January 12, 2014 § 1 Comment
No one prepares you for the barrage of questions you’ll get as you approach the birth of your child. Will you labor in a hospital? Will you get an epidural? What do you mean you’re not getting an epidural? Are you crazy? Will you breastfeed? Will you give vaccinations? Have you read a baby sleep method book yet? Oh, wait, you’re vegan? Are you getting enough calcium????
And the list goes on… and on… and on…
Most who ask these questions have the best intentions. But for a first-time mom-to-be, it is utterly overwhelming.
One question I didn’t get asked enough though is whether or not I was hiring a doula. Hiring a doula is becoming all the rage and I’m glad to see that given the title of this post. However, despite its gaining popularity, not many people asked me about this. It was I who informed them about my choice to have a doula – which was usually met with wide eyes and “Oh, what’s that?”
According to dona.org, a doula is a “trained and experienced professional who provides continuous physical, emotional, and informational support to the mother before, during and just after birth”. The key words for me in this statement are continuous and emotional.
To give a bit of context, I was planning a drug-free labor, in a hospital, with a midwife. I knew my midwife was going to be very hands on throughout the labor once I arrived at the hospital – hence why I chose a midwife over a doctor – but I was concerned about the time at home. We had planned, at the recommendation of our midwife, to labor at home for as long as possible – which according to everything I’d read could be anywhere from a few to 24+ hours. The thought of my husband and I on our own through an experience so unknown as this was a bit terrifying. I thought a doula would provide us reassurance and guidance as we entered the unknown. What I didn’t know was that she was going to provide us SO very much more than that!

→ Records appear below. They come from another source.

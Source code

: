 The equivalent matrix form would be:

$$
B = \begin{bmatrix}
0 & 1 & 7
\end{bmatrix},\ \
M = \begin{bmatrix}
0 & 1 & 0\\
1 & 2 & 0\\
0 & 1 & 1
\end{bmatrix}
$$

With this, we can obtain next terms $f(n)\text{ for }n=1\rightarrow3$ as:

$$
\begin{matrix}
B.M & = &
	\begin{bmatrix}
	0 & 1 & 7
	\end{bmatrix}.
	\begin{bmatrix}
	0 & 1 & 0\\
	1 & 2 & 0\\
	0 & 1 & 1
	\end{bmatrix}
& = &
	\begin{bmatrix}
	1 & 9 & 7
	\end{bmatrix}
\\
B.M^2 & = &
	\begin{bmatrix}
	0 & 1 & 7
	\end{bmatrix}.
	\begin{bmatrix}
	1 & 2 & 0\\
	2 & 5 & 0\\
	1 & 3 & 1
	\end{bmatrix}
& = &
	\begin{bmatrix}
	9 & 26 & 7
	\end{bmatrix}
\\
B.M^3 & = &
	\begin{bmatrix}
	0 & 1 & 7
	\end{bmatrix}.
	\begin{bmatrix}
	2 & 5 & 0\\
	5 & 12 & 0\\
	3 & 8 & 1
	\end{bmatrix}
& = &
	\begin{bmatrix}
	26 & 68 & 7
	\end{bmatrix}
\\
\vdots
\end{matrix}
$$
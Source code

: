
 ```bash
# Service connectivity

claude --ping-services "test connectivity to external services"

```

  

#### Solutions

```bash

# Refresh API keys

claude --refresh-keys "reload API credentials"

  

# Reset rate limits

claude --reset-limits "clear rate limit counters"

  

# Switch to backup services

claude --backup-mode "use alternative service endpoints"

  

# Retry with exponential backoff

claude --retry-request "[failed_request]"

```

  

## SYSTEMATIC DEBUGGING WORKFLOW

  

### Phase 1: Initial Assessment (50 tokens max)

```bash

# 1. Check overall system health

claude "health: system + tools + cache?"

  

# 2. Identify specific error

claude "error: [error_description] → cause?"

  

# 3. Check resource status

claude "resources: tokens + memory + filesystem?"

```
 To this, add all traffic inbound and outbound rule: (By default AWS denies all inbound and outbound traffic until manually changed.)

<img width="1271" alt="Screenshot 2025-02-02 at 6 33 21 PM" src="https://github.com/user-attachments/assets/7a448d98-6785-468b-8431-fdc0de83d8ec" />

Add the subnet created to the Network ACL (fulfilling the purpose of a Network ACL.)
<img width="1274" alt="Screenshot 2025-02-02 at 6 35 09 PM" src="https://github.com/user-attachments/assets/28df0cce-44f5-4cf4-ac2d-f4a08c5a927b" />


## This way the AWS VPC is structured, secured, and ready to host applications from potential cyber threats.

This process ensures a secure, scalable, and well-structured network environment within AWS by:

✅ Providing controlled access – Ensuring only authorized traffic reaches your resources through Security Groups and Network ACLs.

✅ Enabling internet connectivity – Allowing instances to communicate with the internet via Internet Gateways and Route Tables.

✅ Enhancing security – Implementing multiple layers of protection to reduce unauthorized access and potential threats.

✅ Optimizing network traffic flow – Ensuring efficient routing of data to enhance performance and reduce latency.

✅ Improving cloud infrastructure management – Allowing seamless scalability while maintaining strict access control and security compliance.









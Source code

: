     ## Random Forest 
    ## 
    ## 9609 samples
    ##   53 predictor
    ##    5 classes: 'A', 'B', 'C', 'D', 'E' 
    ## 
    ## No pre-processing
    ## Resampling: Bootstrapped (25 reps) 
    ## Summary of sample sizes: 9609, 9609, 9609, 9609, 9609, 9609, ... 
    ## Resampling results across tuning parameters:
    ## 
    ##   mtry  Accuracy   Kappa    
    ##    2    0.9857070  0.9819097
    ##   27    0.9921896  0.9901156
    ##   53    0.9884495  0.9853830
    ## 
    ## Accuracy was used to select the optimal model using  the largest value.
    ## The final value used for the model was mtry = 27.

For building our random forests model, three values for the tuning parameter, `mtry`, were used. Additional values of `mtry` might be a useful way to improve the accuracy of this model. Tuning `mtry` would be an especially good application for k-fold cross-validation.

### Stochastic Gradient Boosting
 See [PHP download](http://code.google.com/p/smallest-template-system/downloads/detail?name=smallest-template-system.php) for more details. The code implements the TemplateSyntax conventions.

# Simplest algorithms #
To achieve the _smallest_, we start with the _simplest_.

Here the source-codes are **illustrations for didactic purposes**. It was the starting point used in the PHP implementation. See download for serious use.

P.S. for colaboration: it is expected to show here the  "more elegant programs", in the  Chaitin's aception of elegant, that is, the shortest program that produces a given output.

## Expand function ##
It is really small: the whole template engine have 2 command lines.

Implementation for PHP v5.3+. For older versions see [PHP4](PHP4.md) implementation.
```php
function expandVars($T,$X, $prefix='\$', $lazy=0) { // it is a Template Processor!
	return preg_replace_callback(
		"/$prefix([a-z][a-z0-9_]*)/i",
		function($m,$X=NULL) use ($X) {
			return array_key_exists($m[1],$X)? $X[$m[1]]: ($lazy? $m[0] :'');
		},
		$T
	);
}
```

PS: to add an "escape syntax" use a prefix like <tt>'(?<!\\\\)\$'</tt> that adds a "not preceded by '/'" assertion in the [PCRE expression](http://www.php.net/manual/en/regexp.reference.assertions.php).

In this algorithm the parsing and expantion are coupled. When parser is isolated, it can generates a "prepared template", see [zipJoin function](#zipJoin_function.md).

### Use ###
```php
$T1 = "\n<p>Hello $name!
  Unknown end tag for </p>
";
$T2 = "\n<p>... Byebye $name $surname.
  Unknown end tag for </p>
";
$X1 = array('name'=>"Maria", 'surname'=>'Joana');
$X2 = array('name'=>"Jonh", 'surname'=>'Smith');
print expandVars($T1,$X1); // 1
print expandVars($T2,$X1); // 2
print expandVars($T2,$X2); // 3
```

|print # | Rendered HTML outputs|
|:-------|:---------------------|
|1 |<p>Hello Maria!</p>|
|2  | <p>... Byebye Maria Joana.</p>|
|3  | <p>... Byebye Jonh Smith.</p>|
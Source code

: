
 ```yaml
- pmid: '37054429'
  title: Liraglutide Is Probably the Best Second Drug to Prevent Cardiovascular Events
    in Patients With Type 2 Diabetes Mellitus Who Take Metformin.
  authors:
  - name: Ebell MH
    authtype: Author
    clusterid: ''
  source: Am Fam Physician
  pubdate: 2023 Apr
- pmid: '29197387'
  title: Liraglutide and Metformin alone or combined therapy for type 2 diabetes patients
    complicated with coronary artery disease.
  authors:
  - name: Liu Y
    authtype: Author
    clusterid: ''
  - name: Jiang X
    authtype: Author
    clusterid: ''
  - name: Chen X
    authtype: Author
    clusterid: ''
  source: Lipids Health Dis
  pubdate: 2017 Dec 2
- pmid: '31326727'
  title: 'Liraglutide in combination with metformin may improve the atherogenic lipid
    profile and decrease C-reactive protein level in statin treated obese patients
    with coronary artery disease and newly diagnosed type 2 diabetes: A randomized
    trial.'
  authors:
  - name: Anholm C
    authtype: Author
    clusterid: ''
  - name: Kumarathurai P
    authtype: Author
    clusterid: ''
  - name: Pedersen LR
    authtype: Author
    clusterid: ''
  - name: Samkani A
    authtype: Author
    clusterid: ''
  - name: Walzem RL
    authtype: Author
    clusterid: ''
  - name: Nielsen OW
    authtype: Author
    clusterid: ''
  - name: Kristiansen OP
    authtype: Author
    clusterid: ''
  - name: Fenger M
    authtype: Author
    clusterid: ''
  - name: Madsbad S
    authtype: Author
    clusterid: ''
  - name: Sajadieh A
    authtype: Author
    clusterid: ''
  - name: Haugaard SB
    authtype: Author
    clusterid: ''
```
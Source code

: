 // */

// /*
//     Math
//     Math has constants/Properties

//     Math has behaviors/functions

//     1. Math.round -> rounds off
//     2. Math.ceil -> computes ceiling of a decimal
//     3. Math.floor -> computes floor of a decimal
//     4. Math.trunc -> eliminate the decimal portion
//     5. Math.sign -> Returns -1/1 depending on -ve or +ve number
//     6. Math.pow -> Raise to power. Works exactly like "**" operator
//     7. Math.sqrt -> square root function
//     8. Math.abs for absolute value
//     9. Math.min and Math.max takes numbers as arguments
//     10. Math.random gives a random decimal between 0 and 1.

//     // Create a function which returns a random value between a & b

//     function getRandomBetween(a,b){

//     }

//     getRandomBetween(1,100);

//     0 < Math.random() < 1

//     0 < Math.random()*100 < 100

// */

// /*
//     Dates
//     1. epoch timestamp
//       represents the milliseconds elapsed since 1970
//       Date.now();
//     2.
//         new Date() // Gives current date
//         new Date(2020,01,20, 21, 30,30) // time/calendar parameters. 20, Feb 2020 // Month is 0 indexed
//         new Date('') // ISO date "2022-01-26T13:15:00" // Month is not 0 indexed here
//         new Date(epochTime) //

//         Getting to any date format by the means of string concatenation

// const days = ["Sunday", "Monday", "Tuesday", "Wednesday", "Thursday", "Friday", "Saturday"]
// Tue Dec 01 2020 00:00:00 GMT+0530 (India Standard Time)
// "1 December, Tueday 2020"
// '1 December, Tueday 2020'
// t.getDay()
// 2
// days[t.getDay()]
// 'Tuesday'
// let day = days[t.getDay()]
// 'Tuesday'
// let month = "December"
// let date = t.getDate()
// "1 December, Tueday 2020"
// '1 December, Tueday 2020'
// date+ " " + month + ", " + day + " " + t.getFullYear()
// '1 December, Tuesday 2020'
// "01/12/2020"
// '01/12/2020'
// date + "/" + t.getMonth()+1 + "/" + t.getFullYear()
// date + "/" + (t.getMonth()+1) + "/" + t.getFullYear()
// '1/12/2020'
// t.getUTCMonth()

Despite this concern, I really went back and forth on hiring a doula. Would I really need a doula with a midwife? Would a doula take away some of those special moments I hoped to share with my husband in the hours before my daughter’s birth? Was it a waste of money? Let’s face it, with baby bills stacking up, every cost was highly scrutinized.
All I can say is thank goodness I went with my gut and hired a doula. It was one of the best decisions I made about my pregnancy and daughter’s birth. She was an absolute ray of light and mountain of strength through what was both a beautiful and difficult labor. I honestly do not know how we would have managed without her.
So, why do I think a doula is the best money ever spent?
- You need an advocate who’s only motivation is to serve YOU and only you. Once you enter the hospital doors it can get a bit crazy. Having someone by your side that can speak for you in the event that you can’t or maybe you just don’t want to is key. Nurses can be great support and I’ve heard many stories of nurses going above and beyond to offer not only physical but emotional support, but with so many laboring mamas assigned to them, this is hard. You need someone focused on you and you alone.
- Your husband also needs support. You may be asking with #1, “But wait, isn’t my husband supposed to do that?” – Yes, your husband should be your #1 advocate. Mine absolutely was. But truth is, he is about to see you in a state he’s never seen you in and that can be scary. Furthermore, labor can go on for a long time. Chances are you’ll both be exhausted and a doula can provide much needed relief offering breaks to your husband or helping out in the hours after the baby is born. Our doula remained with me while my husband ran home to let our poor dog out!
- Even if you’ve hired a midwife for a hospital birth, a doula may still be needed. It is true a midwife is going to give you so much more attention than a doctor and be really hands on. But in my case, my labor progressed so quickly – I checked in at 9 cm and there was no time to call our midwife so I was assigned the OB on call. Luckily, my doula was by my side to provide the hands-on care I needed.
- You need to be prepared for the unexpected. A lot can happen in labor and having someone by your side for the unexpected can be a big comfort. We thought we were going to have a pretty easy labor – like I said, I checked in at 9cm! – and while we did for the most part, there were some unforeseen complications that were pretty hard to deal with. At one point after my daughter was born, the OB told me he was going to have to take me to the operating room. It was only through my doula’s consistent care and attention (my husband was with our daughter) that I was able to remain calm and avoid being transported. Having someone by you (and your husband’s) side to help you through unforeseen complications and be an emotional support is very helpful.
- Sometimes you need a cheerleader. I had a drug-free labor, something I was 100% committed to but equally terrified of. My husband and doula’s constant reassurance and motivation were key to my ability to do fulfill my wish. My doula went above and beyond and sent me motivational text messages nearly every day as labor neared – reassuring me, I could do it. Further, my husband was completely supportive and equally my cheerleader, but not everyone has a husband so supportive. From what I’ve seen it isn’t that the husband isn’t supportive – it’s that he is scared and second guessing the mom’s desires. If this is the case for you, having someone there that you know will support you 100% is key – and this will likely put your husband at ease as labor progresses.
Thinking back to that list of questions, I think the most important one is “Will you have a doula present?”. And for the reasons listed above, I recommend a doula to every mom-to-be I talk to!
Did you have a doula? If so, what was your experience?